■ Directions ■
Only the lines that hold "TailwindCSS" should be in the answer, each copied from the data below.

(Beginning of Records)

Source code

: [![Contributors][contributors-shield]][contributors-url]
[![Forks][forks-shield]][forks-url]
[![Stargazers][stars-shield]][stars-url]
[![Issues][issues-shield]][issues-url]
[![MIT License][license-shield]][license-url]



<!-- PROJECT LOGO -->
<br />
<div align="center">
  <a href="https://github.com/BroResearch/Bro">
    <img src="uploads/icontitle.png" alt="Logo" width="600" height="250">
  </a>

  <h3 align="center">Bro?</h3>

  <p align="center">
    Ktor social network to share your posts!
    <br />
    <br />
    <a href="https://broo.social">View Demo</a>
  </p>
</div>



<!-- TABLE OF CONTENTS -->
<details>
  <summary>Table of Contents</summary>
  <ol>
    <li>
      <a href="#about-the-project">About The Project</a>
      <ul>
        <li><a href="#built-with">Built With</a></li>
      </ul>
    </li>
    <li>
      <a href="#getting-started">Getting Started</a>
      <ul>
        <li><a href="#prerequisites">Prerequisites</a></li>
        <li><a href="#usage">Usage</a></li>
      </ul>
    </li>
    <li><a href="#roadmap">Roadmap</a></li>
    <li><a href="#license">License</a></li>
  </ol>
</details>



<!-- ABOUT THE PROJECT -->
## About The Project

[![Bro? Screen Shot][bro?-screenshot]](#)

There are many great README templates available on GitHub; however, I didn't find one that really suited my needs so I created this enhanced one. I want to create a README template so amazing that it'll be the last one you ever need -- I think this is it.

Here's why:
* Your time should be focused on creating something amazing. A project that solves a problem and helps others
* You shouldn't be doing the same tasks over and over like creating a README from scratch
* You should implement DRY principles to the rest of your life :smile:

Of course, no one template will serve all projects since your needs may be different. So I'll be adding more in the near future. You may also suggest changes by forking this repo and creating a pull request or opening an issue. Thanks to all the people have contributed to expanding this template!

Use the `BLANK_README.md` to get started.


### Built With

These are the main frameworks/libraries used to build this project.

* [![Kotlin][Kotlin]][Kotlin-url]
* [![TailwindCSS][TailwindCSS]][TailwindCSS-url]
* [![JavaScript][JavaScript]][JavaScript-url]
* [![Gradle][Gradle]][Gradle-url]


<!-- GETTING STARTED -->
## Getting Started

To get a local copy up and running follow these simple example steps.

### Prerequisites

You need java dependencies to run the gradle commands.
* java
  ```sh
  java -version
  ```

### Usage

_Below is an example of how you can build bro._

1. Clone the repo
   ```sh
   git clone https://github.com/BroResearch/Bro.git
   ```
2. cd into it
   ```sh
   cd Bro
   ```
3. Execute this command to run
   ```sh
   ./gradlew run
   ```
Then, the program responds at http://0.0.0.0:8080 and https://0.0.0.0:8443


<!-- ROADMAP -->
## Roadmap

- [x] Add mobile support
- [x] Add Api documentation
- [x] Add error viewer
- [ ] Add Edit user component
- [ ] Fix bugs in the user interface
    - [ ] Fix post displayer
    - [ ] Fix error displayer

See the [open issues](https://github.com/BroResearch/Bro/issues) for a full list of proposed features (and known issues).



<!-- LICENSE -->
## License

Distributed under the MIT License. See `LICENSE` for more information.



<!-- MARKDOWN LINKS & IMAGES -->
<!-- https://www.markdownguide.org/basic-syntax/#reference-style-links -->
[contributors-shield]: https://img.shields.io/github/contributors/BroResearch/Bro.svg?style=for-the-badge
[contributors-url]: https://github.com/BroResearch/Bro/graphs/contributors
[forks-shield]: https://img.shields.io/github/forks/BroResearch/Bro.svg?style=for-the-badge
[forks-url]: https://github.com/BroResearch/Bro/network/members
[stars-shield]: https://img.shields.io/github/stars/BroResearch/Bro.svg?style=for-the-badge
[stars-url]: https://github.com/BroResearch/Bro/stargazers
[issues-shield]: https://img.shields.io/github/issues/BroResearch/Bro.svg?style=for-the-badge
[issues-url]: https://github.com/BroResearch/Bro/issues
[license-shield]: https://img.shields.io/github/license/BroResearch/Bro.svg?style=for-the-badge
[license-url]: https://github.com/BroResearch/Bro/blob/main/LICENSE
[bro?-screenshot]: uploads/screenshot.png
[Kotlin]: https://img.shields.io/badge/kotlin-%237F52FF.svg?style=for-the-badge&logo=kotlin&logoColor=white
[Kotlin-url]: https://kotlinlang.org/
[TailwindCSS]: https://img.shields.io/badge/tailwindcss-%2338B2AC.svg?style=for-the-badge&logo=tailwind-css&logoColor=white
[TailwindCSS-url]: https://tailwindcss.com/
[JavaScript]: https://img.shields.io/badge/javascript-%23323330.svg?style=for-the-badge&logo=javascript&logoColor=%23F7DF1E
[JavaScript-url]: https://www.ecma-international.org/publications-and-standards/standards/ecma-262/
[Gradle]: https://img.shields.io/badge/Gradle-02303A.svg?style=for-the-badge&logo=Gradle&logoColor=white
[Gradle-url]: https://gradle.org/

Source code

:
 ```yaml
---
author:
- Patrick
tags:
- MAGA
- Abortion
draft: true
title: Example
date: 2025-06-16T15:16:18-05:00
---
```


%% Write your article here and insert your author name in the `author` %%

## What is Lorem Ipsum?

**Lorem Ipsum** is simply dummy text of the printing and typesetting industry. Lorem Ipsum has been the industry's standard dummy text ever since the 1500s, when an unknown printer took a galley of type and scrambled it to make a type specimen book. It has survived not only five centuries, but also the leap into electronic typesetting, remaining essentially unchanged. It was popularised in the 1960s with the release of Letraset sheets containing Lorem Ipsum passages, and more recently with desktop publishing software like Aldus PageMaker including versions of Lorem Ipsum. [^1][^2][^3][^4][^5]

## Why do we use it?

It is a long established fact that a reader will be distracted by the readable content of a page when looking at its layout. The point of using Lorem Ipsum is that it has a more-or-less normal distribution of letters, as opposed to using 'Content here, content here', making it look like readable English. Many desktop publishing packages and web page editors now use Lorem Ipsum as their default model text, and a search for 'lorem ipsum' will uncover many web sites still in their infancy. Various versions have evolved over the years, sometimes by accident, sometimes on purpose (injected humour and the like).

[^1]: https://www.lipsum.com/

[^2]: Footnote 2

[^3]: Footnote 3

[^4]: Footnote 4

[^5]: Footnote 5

(End of Records)

■ Final answer ■
* [![TailwindCSS][TailwindCSS]][TailwindCSS-url]
[TailwindCSS]: https://img.shields.io/badge/tailwindcss-%2338B2AC.svg?style=for-the-badge&logo=tailwind-css&logoColor=white
[TailwindCSS-url]: https://tailwindcss.com/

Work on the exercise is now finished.